Chapter 2: Arung Kabut

12 1 0
                                    


Siul berayun dalam asing nalam

Dijawabnya gemuruh arus dan riak 

Dipanggilnya rantai larik dan titik

Mengukiri kabut dengan makna silam

***

Dentang genta kembali membuyarkan sunyi dari kejauhan, dan segera saja Wira berdiri sembari tergopoh meraih tas selempang miliknya. Di sampingnya, Kakek pun mengangkat dua tasnya dan satu karung berukuran sedang. Tak lama, sebuah titik cahaya berwarna lembayung megecup visi sang anak, semakin jelaslah cahaya itu terpaku dalam lentera perak di ujung perahu.       

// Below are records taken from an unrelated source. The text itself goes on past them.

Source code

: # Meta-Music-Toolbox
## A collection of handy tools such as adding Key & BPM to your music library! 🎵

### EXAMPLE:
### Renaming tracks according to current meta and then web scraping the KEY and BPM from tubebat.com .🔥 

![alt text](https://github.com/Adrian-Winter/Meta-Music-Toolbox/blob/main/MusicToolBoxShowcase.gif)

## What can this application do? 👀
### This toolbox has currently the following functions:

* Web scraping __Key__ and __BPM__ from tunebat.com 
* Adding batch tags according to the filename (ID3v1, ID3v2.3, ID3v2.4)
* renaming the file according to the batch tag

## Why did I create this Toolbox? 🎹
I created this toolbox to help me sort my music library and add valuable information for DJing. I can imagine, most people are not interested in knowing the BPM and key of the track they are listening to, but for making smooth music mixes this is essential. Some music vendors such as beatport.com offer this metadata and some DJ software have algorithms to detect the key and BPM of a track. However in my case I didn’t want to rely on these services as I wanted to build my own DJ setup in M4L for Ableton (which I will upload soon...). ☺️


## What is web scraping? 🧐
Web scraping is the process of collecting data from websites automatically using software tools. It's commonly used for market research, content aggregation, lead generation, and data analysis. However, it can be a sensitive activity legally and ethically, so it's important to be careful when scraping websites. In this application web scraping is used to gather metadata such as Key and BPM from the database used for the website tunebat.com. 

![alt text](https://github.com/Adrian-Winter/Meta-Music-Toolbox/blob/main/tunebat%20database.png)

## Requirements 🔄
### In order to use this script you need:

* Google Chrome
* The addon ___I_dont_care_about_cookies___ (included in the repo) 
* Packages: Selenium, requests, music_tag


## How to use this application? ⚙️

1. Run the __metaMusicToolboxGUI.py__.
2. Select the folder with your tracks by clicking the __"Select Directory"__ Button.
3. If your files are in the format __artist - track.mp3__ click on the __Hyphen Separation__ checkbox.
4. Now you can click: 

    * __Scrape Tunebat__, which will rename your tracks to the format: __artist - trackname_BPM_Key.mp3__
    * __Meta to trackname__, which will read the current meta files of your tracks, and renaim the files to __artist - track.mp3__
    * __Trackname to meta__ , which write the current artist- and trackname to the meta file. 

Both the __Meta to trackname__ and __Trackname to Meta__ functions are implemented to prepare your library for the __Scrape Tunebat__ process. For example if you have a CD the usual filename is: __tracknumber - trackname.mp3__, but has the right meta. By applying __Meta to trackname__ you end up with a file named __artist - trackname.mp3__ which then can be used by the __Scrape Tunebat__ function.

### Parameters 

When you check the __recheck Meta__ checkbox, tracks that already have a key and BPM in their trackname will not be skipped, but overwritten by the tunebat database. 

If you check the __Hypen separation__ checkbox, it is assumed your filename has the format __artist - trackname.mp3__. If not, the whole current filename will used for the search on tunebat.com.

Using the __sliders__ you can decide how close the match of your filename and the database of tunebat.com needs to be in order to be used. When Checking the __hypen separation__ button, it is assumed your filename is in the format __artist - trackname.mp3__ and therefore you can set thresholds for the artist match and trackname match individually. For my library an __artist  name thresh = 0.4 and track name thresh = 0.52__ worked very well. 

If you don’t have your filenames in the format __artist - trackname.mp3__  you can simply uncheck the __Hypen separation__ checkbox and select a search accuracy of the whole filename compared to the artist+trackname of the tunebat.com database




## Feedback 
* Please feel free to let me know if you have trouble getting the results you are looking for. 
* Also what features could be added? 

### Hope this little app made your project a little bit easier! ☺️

Suara riak air mengisyaratkan perahu kayu kecil dengan haluan berukir gelombang akan segera merapat. Hanya ada seorang di atas sana, pria berambut pirang yang menggenggam dayung kayu. Wajahnya selalu samar dalam bayang topeng tembaga dengan rupa elang berparuh tajam dan ukiran bulu sang burung. Hanyalah mulut, dagu dan samar mata berwarna sedikit terang yang terlihat dari wajah itu. Jubah pendek sepinggang yang dikenakannya berayun-ayun seiring gerak sang pria mendayung.


"Paman!" panggil Wira dengan semangat. Anak itu memang menyukai orang yang satu ini. Pria ini tak menyebalkan seperti kakek berjanggut merah.     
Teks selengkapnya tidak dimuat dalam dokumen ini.